■ Records for the exercise:
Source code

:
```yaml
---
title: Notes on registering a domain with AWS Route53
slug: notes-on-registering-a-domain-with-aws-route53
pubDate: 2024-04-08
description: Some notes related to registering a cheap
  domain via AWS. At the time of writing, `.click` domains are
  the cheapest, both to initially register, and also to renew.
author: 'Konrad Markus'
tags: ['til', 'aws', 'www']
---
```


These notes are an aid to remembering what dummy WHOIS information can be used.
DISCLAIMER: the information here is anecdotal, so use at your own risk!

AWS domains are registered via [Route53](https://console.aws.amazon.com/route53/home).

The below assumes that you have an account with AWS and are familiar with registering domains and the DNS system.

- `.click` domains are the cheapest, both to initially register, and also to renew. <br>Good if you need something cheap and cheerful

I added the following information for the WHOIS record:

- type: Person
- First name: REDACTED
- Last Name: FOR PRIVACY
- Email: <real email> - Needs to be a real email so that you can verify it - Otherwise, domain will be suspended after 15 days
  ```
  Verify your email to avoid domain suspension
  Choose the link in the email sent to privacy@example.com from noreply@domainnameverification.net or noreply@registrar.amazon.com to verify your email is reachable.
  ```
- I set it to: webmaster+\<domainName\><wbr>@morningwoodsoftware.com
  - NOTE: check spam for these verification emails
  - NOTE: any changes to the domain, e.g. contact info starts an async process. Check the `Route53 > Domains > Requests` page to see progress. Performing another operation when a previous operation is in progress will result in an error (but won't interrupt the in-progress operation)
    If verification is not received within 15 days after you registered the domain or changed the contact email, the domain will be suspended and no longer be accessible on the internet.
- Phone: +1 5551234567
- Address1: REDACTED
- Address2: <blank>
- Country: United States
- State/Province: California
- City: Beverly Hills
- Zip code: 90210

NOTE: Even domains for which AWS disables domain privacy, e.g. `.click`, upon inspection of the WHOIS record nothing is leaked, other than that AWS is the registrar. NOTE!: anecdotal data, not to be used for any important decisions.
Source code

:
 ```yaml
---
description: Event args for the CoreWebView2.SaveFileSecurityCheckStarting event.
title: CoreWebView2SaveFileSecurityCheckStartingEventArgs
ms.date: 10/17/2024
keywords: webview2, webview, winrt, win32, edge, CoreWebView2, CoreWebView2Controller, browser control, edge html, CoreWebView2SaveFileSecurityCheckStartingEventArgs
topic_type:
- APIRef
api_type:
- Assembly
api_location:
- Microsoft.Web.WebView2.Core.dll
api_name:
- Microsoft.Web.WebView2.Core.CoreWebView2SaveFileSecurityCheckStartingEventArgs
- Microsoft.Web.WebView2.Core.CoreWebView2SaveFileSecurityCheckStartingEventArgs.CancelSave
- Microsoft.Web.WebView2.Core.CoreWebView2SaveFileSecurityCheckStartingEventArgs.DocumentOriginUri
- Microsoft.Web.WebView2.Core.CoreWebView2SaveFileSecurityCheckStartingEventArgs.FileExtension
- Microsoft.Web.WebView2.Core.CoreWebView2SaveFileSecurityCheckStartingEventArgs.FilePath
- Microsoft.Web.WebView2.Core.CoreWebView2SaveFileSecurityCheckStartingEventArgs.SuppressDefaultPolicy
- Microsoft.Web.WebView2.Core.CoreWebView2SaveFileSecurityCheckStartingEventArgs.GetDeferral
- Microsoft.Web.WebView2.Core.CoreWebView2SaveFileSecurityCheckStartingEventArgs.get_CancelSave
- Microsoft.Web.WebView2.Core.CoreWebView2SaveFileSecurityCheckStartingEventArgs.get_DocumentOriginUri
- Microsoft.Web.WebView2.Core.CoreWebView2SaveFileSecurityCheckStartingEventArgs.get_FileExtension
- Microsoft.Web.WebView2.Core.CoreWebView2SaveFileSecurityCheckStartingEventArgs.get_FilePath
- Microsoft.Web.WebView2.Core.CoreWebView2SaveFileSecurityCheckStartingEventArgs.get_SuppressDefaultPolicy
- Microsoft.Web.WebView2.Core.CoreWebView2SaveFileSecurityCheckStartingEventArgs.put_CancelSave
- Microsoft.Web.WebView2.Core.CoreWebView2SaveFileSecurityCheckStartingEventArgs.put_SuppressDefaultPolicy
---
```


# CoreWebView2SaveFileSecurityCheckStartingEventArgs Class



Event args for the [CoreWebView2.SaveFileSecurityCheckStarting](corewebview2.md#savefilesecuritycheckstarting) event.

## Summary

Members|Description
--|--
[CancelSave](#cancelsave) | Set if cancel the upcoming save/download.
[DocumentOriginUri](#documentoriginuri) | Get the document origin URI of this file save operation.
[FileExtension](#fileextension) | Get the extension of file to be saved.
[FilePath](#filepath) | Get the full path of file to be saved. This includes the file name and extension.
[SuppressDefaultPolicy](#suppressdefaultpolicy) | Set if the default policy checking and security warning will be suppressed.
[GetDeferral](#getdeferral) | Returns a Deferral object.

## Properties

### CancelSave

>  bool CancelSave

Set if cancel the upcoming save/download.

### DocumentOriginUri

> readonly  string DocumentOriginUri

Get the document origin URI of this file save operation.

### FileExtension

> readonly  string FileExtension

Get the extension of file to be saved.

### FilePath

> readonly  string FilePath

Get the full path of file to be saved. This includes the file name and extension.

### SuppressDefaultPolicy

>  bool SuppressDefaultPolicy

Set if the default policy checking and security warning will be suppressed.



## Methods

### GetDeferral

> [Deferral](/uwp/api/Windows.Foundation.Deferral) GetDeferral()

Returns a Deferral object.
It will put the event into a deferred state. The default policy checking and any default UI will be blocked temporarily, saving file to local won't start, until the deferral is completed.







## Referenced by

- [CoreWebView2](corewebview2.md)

■ Task to carry out: Go through the listing above and copy each line where the string "your" appears.

■ Solution:
DISCLAIMER: the information here is anecdotal, so use at your own risk!
  Verify your email to avoid domain suspension
  Choose the link in the email sent to privacy@example.com from noreply@domainnameverification.net or noreply@registrar.amazon.com to verify your email is reachable.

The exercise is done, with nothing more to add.